If you keep your eyes open, you can get some really great free training out there. They’re not always sit down training in a proper classroom. Sometimes they’re seminars or virtual events. My current boss seems to think that if it’s not led by an instructor in a classroom, it’s not worthwhile. I will say that I get more out of talking to and listening to other DBAs, learning from their experience.
Sure, these events are usually paid for by a sponsor, and you have to listen to the sales pitch. It’s well worth it. My only complaint is that Quest didn’t provide lunch today. They should have provided the bacon. Since I was sitting in my own office, I guess I can handle buying my own lunch.
Looking for a Security Solution
We have some pretty strict security policies in my company. That often means coming up with creative solutions to problems. Hopefully someone in the DBA community can help me.
We have a company that does some outside work for us. We have a database server at their location.
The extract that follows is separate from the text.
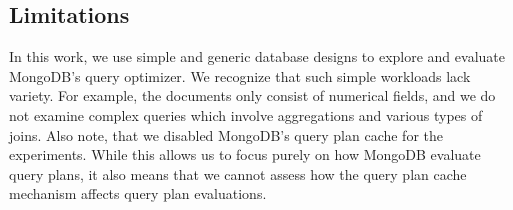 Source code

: 



\subsection{Limitations}
In this work, we use simple and generic database designs to explore and evaluate MongoDB's \approachName query optimizer. We recognize that such simple workloads lack variety. For example, the documents only consist of numerical fields, and we do not examine complex queries which involve aggregations and various types of joins.
Also note, that we disabled MongoDB's query plan cache for the experiments. While this allows us to focus purely on how MongoDB evaluate query plans, it also means that we cannot assess how the query plan cache mechanism affects query plan evaluations.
We need to allow the database server to talk to our DB server in a network DMZ. We’d use a linked server from the remote site to talk to our DMZ server. I’m okay setting up the username/password and the firewall ports. The problem is that we need to have the traffic between the two servers encrypted.
To further complicate this, we don’t want all of the traffic on these servers encrypted, just the traffic that goes across the internet.
I’m completely befuddled on how to do this properly. There is a very good chance that I’m making this harder than it needs to be, and I’d be thrilled if someone gave me a simple solution.
Upgraded
I’ve just upgraded all three of my sites (this one, my personal site, and my Pug site) to the latest version of WordPress. Keeping current on your software is one more way to prevent getting hacked.
My Updated SQL Server 2005 Install Checklist
If you’ve been following me lately (either my blog or Twitter), you know that I’m in the process of building up some new servers on a new SAN for a big database consolidation.
After the first server, I had a pretty good checklist. Brent Ozar has a pretty fantastic checklist that I stole a few items from. This is my attempt at a more refined checklist. (of my own, not Brent’s)
In my new environment, each server is a VM. The physical box has 16 GB of RAM and the VM will get 8 GB. I have drives for the OS, SQL logs, SQL data, TempDB, and backups.
Here is my order of things:
- Install Windows 2003 (64 bit)
- Install Windows 2003 SP2
- Install our antivirus software
- Install SQL 2005
- Install SQL 2005 SP3
- Set permissions to permit Instant File Intialization
- Set permissions to permit locking pages in memory
- Install System Center Operations Manager Agent
- Install Quest LiteSpeed
- Attach to SAN/Add VMWare virtual disks
- Create Directory Structure
- SQL Logs
- User
- System
- Error
- SQL Data
- User
- System
- SQL Logs
- Move Master DB
- Move TempDB
- Move Model DB
- Move MSDB DB
- Resize TempDB (32 GB data, 16 GB logs), disable autogrowth
- Set default file locations
- Set CPU to boost SQL priority
- Set minimum memory to 6GB
- Set maximum memory to 7GB.
- Configure Database Mail
Disabling autogrowth on TempDB may be a little controversial. I’m okay with that. If TempDB is growing that much on our servers, which aren’t that big, I want to know what the heck is going on.
Okay, fellow DBAs, what did I forget, and what did I do wrong here? I think I did some good stuff here, but I doubt it’s perfect.